* [Data provided]:

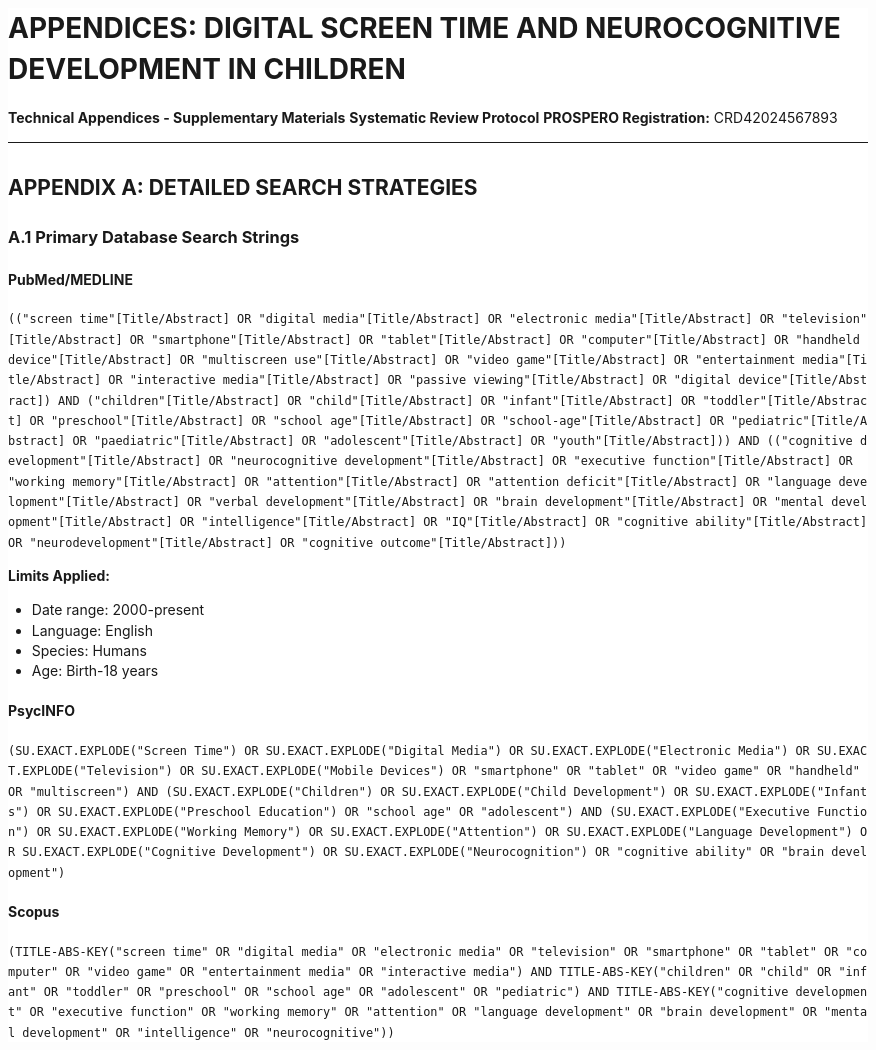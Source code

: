 # APPENDICES: DIGITAL SCREEN TIME AND NEUROCOGNITIVE DEVELOPMENT IN CHILDREN

**Technical Appendices - Supplementary Materials**
**Systematic Review Protocol**
**PROSPERO Registration:** CRD42024567893

---

## **APPENDIX A: DETAILED SEARCH STRATEGIES**

### **A.1 Primary Database Search Strings**

#### **PubMed/MEDLINE**
```
(("screen time"[Title/Abstract] OR "digital media"[Title/Abstract] OR "electronic media"[Title/Abstract] OR "television"[Title/Abstract] OR "smartphone"[Title/Abstract] OR "tablet"[Title/Abstract] OR "computer"[Title/Abstract] OR "handheld device"[Title/Abstract] OR "multiscreen use"[Title/Abstract] OR "video game"[Title/Abstract] OR "entertainment media"[Title/Abstract] OR "interactive media"[Title/Abstract] OR "passive viewing"[Title/Abstract] OR "digital device"[Title/Abstract]) AND ("children"[Title/Abstract] OR "child"[Title/Abstract] OR "infant"[Title/Abstract] OR "toddler"[Title/Abstract] OR "preschool"[Title/Abstract] OR "school age"[Title/Abstract] OR "school-age"[Title/Abstract] OR "pediatric"[Title/Abstract] OR "paediatric"[Title/Abstract] OR "adolescent"[Title/Abstract] OR "youth"[Title/Abstract])) AND (("cognitive development"[Title/Abstract] OR "neurocognitive development"[Title/Abstract] OR "executive function"[Title/Abstract] OR "working memory"[Title/Abstract] OR "attention"[Title/Abstract] OR "attention deficit"[Title/Abstract] OR "language development"[Title/Abstract] OR "verbal development"[Title/Abstract] OR "brain development"[Title/Abstract] OR "mental development"[Title/Abstract] OR "intelligence"[Title/Abstract] OR "IQ"[Title/Abstract] OR "cognitive ability"[Title/Abstract] OR "neurodevelopment"[Title/Abstract] OR "cognitive outcome"[Title/Abstract]))
```

**Limits Applied:**
- Date range: 2000-present
- Language: English
- Species: Humans
- Age: Birth-18 years

#### **PsycINFO**
```
(SU.EXACT.EXPLODE("Screen Time") OR SU.EXACT.EXPLODE("Digital Media") OR SU.EXACT.EXPLODE("Electronic Media") OR SU.EXACT.EXPLODE("Television") OR SU.EXACT.EXPLODE("Mobile Devices") OR "smartphone" OR "tablet" OR "video game" OR "handheld" OR "multiscreen") AND (SU.EXACT.EXPLODE("Children") OR SU.EXACT.EXPLODE("Child Development") OR SU.EXACT.EXPLODE("Infants") OR SU.EXACT.EXPLODE("Preschool Education") OR "school age" OR "adolescent") AND (SU.EXACT.EXPLODE("Executive Function") OR SU.EXACT.EXPLODE("Working Memory") OR SU.EXACT.EXPLODE("Attention") OR SU.EXACT.EXPLODE("Language Development") OR SU.EXACT.EXPLODE("Cognitive Development") OR SU.EXACT.EXPLODE("Neurocognition") OR "cognitive ability" OR "brain development")
```

#### **Scopus**
```
(TITLE-ABS-KEY("screen time" OR "digital media" OR "electronic media" OR "television" OR "smartphone" OR "tablet" OR "computer" OR "video game" OR "entertainment media" OR "interactive media") AND TITLE-ABS-KEY("children" OR "child" OR "infant" OR "toddler" OR "preschool" OR "school age" OR "adolescent" OR "pediatric") AND TITLE-ABS-KEY("cognitive development" OR "executive function" OR "working memory" OR "attention" OR "language development" OR "brain development" OR "mental development" OR "intelligence" OR "neurocognitive"))
```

* [Task to carry out]:
Return every record exactly, without the pictures.

* [Exercise solution]:
Source code

: # APPENDICES: DIGITAL SCREEN TIME AND NEUROCOGNITIVE DEVELOPMENT IN CHILDREN

**Technical Appendices - Supplementary Materials**
**Systematic Review Protocol**
**PROSPERO Registration:** CRD42024567893

---

## **APPENDIX A: DETAILED SEARCH STRATEGIES**

### **A.1 Primary Database Search Strings**

#### **PubMed/MEDLINE**
```
(("screen time"[Title/Abstract] OR "digital media"[Title/Abstract] OR "electronic media"[Title/Abstract] OR "television"[Title/Abstract] OR "smartphone"[Title/Abstract] OR "tablet"[Title/Abstract] OR "computer"[Title/Abstract] OR "handheld device"[Title/Abstract] OR "multiscreen use"[Title/Abstract] OR "video game"[Title/Abstract] OR "entertainment media"[Title/Abstract] OR "interactive media"[Title/Abstract] OR "passive viewing"[Title/Abstract] OR "digital device"[Title/Abstract]) AND ("children"[Title/Abstract] OR "child"[Title/Abstract] OR "infant"[Title/Abstract] OR "toddler"[Title/Abstract] OR "preschool"[Title/Abstract] OR "school age"[Title/Abstract] OR "school-age"[Title/Abstract] OR "pediatric"[Title/Abstract] OR "paediatric"[Title/Abstract] OR "adolescent"[Title/Abstract] OR "youth"[Title/Abstract])) AND (("cognitive development"[Title/Abstract] OR "neurocognitive development"[Title/Abstract] OR "executive function"[Title/Abstract] OR "working memory"[Title/Abstract] OR "attention"[Title/Abstract] OR "attention deficit"[Title/Abstract] OR "language development"[Title/Abstract] OR "verbal development"[Title/Abstract] OR "brain development"[Title/Abstract] OR "mental development"[Title/Abstract] OR "intelligence"[Title/Abstract] OR "IQ"[Title/Abstract] OR "cognitive ability"[Title/Abstract] OR "neurodevelopment"[Title/Abstract] OR "cognitive outcome"[Title/Abstract]))
```

**Limits Applied:**
- Date range: 2000-present
- Language: English
- Species: Humans
- Age: Birth-18 years

#### **PsycINFO**
```
(SU.EXACT.EXPLODE("Screen Time") OR SU.EXACT.EXPLODE("Digital Media") OR SU.EXACT.EXPLODE("Electronic Media") OR SU.EXACT.EXPLODE("Television") OR SU.EXACT.EXPLODE("Mobile Devices") OR "smartphone" OR "tablet" OR "video game" OR "handheld" OR "multiscreen") AND (SU.EXACT.EXPLODE("Children") OR SU.EXACT.EXPLODE("Child Development") OR SU.EXACT.EXPLODE("Infants") OR SU.EXACT.EXPLODE("Preschool Education") OR "school age" OR "adolescent") AND (SU.EXACT.EXPLODE("Executive Function") OR SU.EXACT.EXPLODE("Working Memory") OR SU.EXACT.EXPLODE("Attention") OR SU.EXACT.EXPLODE("Language Development") OR SU.EXACT.EXPLODE("Cognitive Development") OR SU.EXACT.EXPLODE("Neurocognition") OR "cognitive ability" OR "brain development")
```

#### **Scopus**
```
(TITLE-ABS-KEY("screen time" OR "digital media" OR "electronic media" OR "television" OR "smartphone" OR "tablet" OR "computer" OR "video game" OR "entertainment media" OR "interactive media") AND TITLE-ABS-KEY("children" OR "child" OR "infant" OR "toddler" OR "preschool" OR "school age" OR "adolescent" OR "pediatric") AND TITLE-ABS-KEY("cognitive development" OR "executive function" OR "working memory" OR "attention" OR "language development" OR "brain development" OR "mental development" OR "intelligence" OR "neurocognitive"))
```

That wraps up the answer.